Closed bshor closed 1 month ago
No, I don't think. Looking through the API docs I don't see a way to kill a process. Even by sending a new request, I think the previous one will just complete before Ollama starts working on the new one. I want to have a look at the load balancing soon (#17 ) so it might be possible to have several instances of Ollama running (this would probably only make sense if you have several computers). But since several requests would be sent to Ollama at once, it might speed up the process anyway.
I'm running the latest version of rollama, using "llama3:instruct" and "mistral3:instruct" models (fully updated). Ollama itself is fully updated and running on Fedora 39 Linux. R is 4.3.3. Machine is a Ryzen 7950X3D with an Nvidia 4070 GPU.
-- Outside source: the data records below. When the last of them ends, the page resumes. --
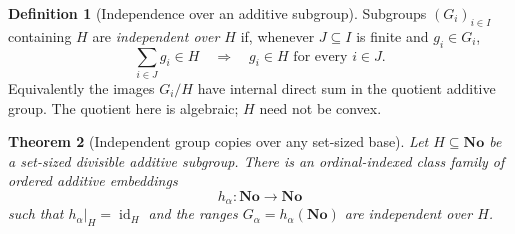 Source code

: \documentclass[11pt,letterpaper]{article}
\newtheorem{theorem}{Theorem}[section]
\theoremstyle{definition}
\newtheorem{definition}[theorem]{Definition}
\theoremstyle{remark}
\newcommand{\No}{\mathbf{No}}
\newcommand{\id}{\operatorname{id}}
\numberwithin{equation}{section}
\begin{document}
\begin{definition}[Independence over an additive subgroup]
Subgroups $(G_i)_{i\in I}$ containing $H$ are \emph{independent over $H$}
if, whenever $J\subseteq I$ is finite and $g_i\in G_i$,
\[
 \sum_{i\in J}g_i\in H\quad\Longrightarrow\quad
 g_i\in H\text{ for every }i\in J.
\]
Equivalently the images $G_i/H$ have internal direct sum in the quotient
additive group. The quotient here is algebraic; $H$ need not be convex.
\end{definition}

\begin{theorem}[Independent group copies over any set-sized base]
\label{isc:thm:group}
Let $H\subseteq\No$ be a set-sized divisible additive subgroup. There is
an ordinal-indexed class family of ordered additive embeddings
\[
 h_\alpha:\No\longrightarrow\No
\]
such that $h_\alpha|_H=\id_H$ and the ranges $G_\alpha=h_\alpha(\No)$
are independent over $H$.
\end{theorem}
\end{document}
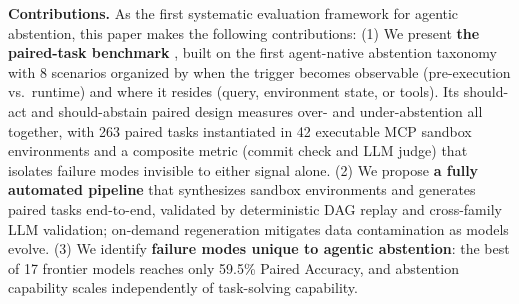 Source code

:\textbf{Contributions.} As the first systematic evaluation framework for agentic abstention, this paper makes the following contributions: (1) We present \textbf{the paired-task benchmark \benchmark{}}, built on the first agent-native abstention taxonomy with 8 scenarios organized by when the trigger becomes observable (pre-execution vs.\ runtime) and where it resides (query, environment state, or tools). Its should-act and should-abstain paired design measures over- and under-abstention all together, with 263 paired tasks instantiated in 42 executable MCP sandbox environments and a composite metric (commit check and LLM judge) that isolates failure modes invisible to either signal alone. (2) We propose \textbf{a fully automated pipeline \pipeline{}} that synthesizes sandbox environments and generates paired tasks end-to-end, validated by deterministic DAG replay and cross-family LLM validation; on-demand regeneration mitigates data contamination as models evolve. (3) We identify \textbf{failure modes unique to agentic abstention}: the best of 17 frontier models reaches only 59.5\% Paired Accuracy, and abstention capability scales independently of task-solving capability.
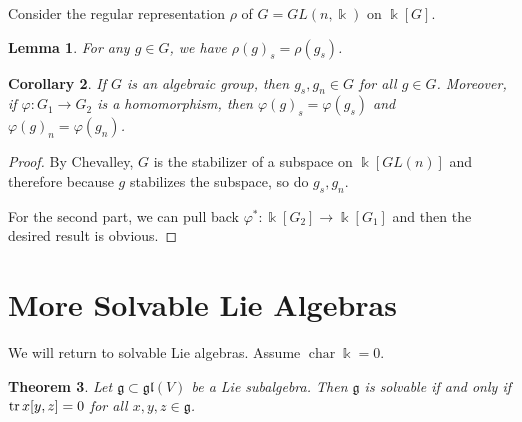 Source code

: \documentclass[leqno, openany]{memoir}
\newtheorem{thm}{Theorem}[section]
\newtheorem{cor}[thm]{Corollary}
\newtheorem{lem}[thm]{Lemma}
\theoremstyle{definition}
\theoremstyle{remark}
\theoremstyle{plain}
\theoremstyle{definition}
\theoremstyle{remark}
\renewcommand{\k}{\Bbbk}
\newcommand{\mf}[1]{\mathfrak{#1}}
\DeclareMathOperator{\chr}{char}
\begin{document}
Consider the regular representation $\rho$ of $G = GL(n, \k)$ on $\k[G]$.

\begin{lem}
    For any $g \in G$, we have ${\rho(g)}_s = \rho(g_s)$. 
\end{lem}

\begin{cor}
    If $G$ is an algebraic group, then $g_s, g_n \in G$ for all $g \in G$. Moreover, if $\varphi \colon G_1 \to G_2$ is a homomorphism, then ${ \varphi(g) }_s = \varphi(g_s)$ and ${\varphi(g)}_n = \varphi(g_n)$.
\end{cor}

\begin{proof}
    By Chevalley, $G$ is the stabilizer of a subspace on $\k[GL(n)]$ and therefore because $g$ stabilizes the subspace, so do $g_s, g_n$.

    For the second part, we can pull back $\varphi^* \colon \k[G_2] \to \k[G_1]$ and then the desired result is obvious.
\end{proof}

\section{More Solvable Lie Algebras}%
\label{sec:more_solvable_lie_algebras}

We will return to solvable Lie algebras. Assume $\chr \k = 0$.

\begin{thm}
    Let $\mf{g} \subset \mf{gl}(V)$ be a Lie subalgebra. Then $\mf{g}$ is solvable if and only if $\trace x[y,z] = 0$ for all $x,y,z \in \mf{g}$.
\end{thm}
\end{document}
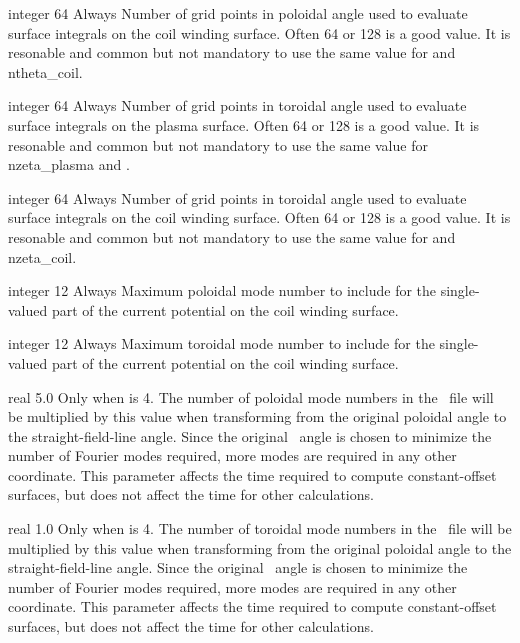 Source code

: \myhrule

{integer}
{64}
{Always}
{Number of grid points in poloidal angle used to evaluate surface integrals on the coil winding surface.
Often 64 or 128 is a good value.
It is resonable and common but not mandatory to use the same value for  and {\ttfamily ntheta\_coil}.}

\myhrule


{integer}
{64}
{Always}
{Number of grid points in toroidal angle used to evaluate surface integrals on the plasma surface.
Often 64 or 128 is a good value.
It is resonable and common but not mandatory to use the same value for {\ttfamily nzeta\_plasma} and .}

\myhrule

{integer}
{64}
{Always}
{Number of grid points in toroidal angle used to evaluate surface integrals on the coil winding surface.
Often 64 or 128 is a good value.
It is resonable and common but not mandatory to use the same value for  and {\ttfamily nzeta\_coil}.}

\myhrule

{integer}
{12}
{Always}
{Maximum poloidal mode number to include for the single-valued part of the current potential on the coil winding surface.
}

\myhrule

{integer}
{12}
{Always}
{
Maximum toroidal mode number to include for the single-valued part of the current potential on the coil winding surface.
}

\myhrule

{real}
{5.0}
{Only when  is 4.}
{The number of poloidal mode numbers in the \vmec~file will be multiplied by this value
when transforming from the original poloidal angle to the straight-field-line angle.
Since the original \vmec~angle is chosen to minimize the number of Fourier modes required,
more modes are required in any other coordinate.
This parameter affects the time required to compute constant-offset surfaces,
but does not affect the time for other calculations.
}

\myhrule

{real}
{1.0}
{Only when  is 4.}
{The number of toroidal mode numbers in the \vmec~file will be multiplied by this value
when transforming from the original poloidal angle to the straight-field-line angle.
Since the original \vmec~angle is chosen to minimize the number of Fourier modes required,
more modes are required in any other coordinate.
This parameter affects the time required to compute constant-offset surfaces,
but does not affect the time for other calculations.
}

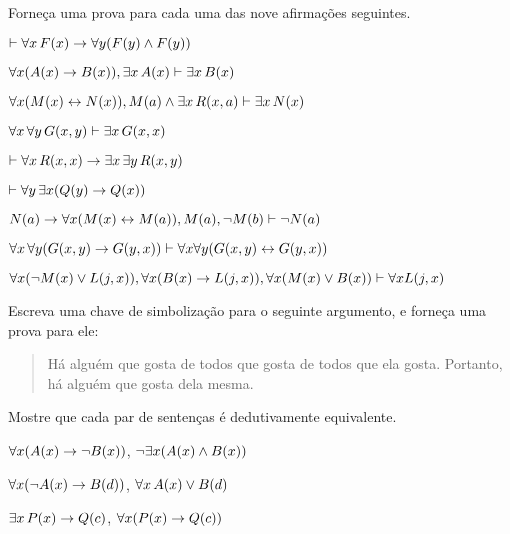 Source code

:\problempart
\label{pr.someFOLproofs}
Forneça uma prova para cada uma das nove afirmações seguintes. 
\begin{earg}
\item $\vdash \forall x\,\mathord{F}(x) \rightarrow \forall y(\mathord{F}(y) \wedge \mathord{F}(y))$
\item $\forall x(\mathord{A}(x)\rightarrow \mathord{B}(x)), \exists x\,\mathord{A}(x) \vdash \exists x\,\mathord{B}(x)$
\item $\forall x(\mathord{M}(x) \leftrightarrow \mathord{N}(x)), \mathord{M}(a) \wedge \exists x\,\mathord{R}(x,a) \vdash \exists x\,\mathord{N}(x)$
\item $\forall x\, \forall y\,\mathord{G}(x,y)\vdash\exists x\,\mathord{G}(x,x)$
\item $\vdash\forall x\,\mathord{R}(x,x) \rightarrow \exists x\, \exists y\,\mathord{R}(x,y)$
\item $\vdash\forall y\, \exists x (\mathord{Q}(y) \rightarrow \mathord{Q}(x))$
\item $\mathord{N}(a) \rightarrow \forall x(\mathord{M}(x) \leftrightarrow \mathord{M}(a)), \mathord{M}(a), \neg\mathord{M}(b)\vdash \neg \mathord{N}(a)$
\item $\forall x\, \forall y (\mathord{G}(x,y) \rightarrow \mathord{G}(y,x)) \vdash \forall x\forall y (\mathord{G}(x,y) \leftrightarrow \mathord{G}(y,x))$
\item $\forall x(\neg\mathord{M}(x) \vee \mathord{L}(j,x)), \forall x(\mathord{B}(x)\rightarrow \mathord{L}(j,x)), \forall x(\mathord{M}(x)\vee \mathord{B}(x))\vdash \forall x\mathord{L}(j,x)$
\end{earg}
 
\solutions
\problempart
\label{pr.likes}
Escreva uma chave de simbolização para o seguinte argumento, e forneça uma prova para ele:
\begin{quote}
Há alguém que gosta de todos que gosta de todos que ela gosta. Portanto, há alguém que gosta dela mesma.
\end{quote}


\problempart
Mostre que cada par de sentenças é dedutivamente equivalente.
\begin{earg}
\item $\forall x (\mathord{A}(x)\rightarrow \neg \mathord{B}(x))$, $\neg\exists x(\mathord{A}(x) \wedge \mathord{B}(x))$
\item $\forall x (\neg\mathord{A}(x)\rightarrow \mathord{B}(d))$, $\forall x\,\mathord{A}(x) \vee \mathord{B}(d)$
\item $\exists x\,\mathord{P}(x) \rightarrow \mathord{Q}(c)$, $\forall x (\mathord{P}(x) \rightarrow \mathord{Q}(c))$
\end{earg}

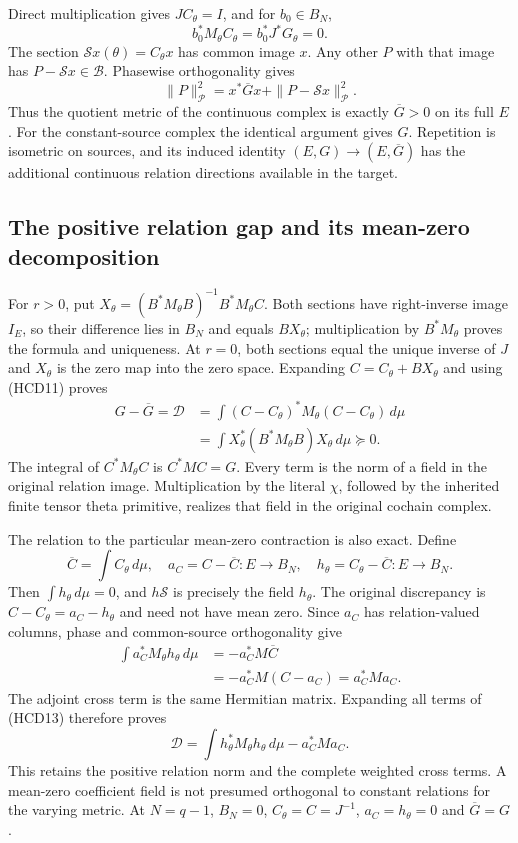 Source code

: \documentclass[11pt,a4paper]{article}
\theoremstyle{definition}
\begin{document}
Direct multiplication gives $JC_\theta=I$, and for $b_0\in B_N$,
\[
 b_0^*M_\theta C_\theta=b_0^*J^*G_\theta=0.
 \tag{HCD11}
\]
The section $\mathscr Sx(\theta)=C_\theta x$ has common image
$x$. Any other $P$ with that image has
$P-\mathscr Sx\in\mathscr B$. Phasewise orthogonality gives
\[
 \|P\|_{\mathscr P}^2
 =x^*\overline Gx+\|P-\mathscr Sx\|_{\mathscr P}^2.
 \tag{HCD12}
\]
Thus the quotient metric of the continuous complex is exactly
$\overline G>0$ on its full $E$. For the constant-source
complex the identical argument gives $G$. Repetition is
isometric on sources, and its induced identity
$(E,G)\to(E,\overline G)$ has the additional continuous
relation directions available in the target.

\subsection{The positive relation gap and its mean-zero decomposition}

For $r>0$, put
$X_\theta=(B^*M_\theta B)^{-1}B^*M_\theta C$.
Both sections have right-inverse image $I_E$, so their difference
lies in $B_N$ and equals $BX_\theta$; multiplication by
$B^*M_\theta$ proves the formula and uniqueness.
At $r=0$, both sections equal the unique inverse of $J$ and
$X_\theta$ is the zero map into the zero space.
Expanding $C=C_\theta+BX_\theta$ and using (HCD11) proves
\[
 \boxed{
 \begin{aligned}
 G-\overline G=\mathscr D
 &=\int(C-C_\theta)^*M_\theta(C-C_\theta)\,d\mu\\
 &=\int X_\theta^*(B^*M_\theta B)X_\theta\,d\mu\succeq0.
 \end{aligned}}
 \tag{HCD13}
\]
The integral of $C^*M_\theta C$ is $C^*MC=G$.
Every term is the norm of a field in the original relation
image. Multiplication by the literal $\chi$, followed by
the inherited finite tensor theta primitive, realizes
that field in the original cochain complex.

The relation to the particular mean-zero contraction is also exact.
Define
\[
 \overline C=\int C_\theta\,d\mu,\quad
 a_C=C-\overline C:E\to B_N,\quad
 h_\theta=C_\theta-\overline C:E\to B_N.
 \tag{HCD14}
\]
Then $\int h_\theta\,d\mu=0$, and $h\mathscr S$ is precisely
the field $h_\theta$. The original discrepancy is
$C-C_\theta=a_C-h_\theta$ and need not have mean zero.
Since $a_C$ has relation-valued columns, phase and
common-source orthogonality give
\[
 \begin{split}
 \int a_C^*M_\theta h_\theta\,d\mu
 &=-a_C^*M\overline C\\
 &=-a_C^*M(C-a_C)=a_C^*Ma_C.
 \end{split}
 \tag{HCD15}
\]
The adjoint cross term is the same Hermitian matrix.
Expanding all terms of (HCD13) therefore proves
\[
 \boxed{\mathscr D
 =\int h_\theta^*M_\theta h_\theta\,d\mu-a_C^*Ma_C.}
 \tag{HCD16}
\]
This retains the positive relation norm and the complete
weighted cross terms. A mean-zero coefficient field is
not presumed orthogonal to constant relations for the
varying metric. At $N=q-1$, $B_N=0$,
$C_\theta=C=J^{-1}$, $a_C=h_\theta=0$ and $\overline G=G$.
\end{document}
Rollama is awesome and works very well. Thank you so much for creating it.
I'm using rollama to create and run a query that return a 30 row CSV file with four columns, but the task is repeated 5, 10, 200, n times. It usually runs fine and a single query takes roughly 15 seconds to complete. But every once in a while, the task goes haywire, and it might take several minutes to complete. Here's an example. Notice the extreme discrepancy for run 33, which takes 254s and not 15.
The example uses mistral but the problem occurs in llama3 as well.
The problem appears to be pretty random. I tuned down the temperature to 0, which helped some. But I can't get it to go away.
So: is there a way to issue a "kill" command to a rollama query once it goes over a particular time threshold?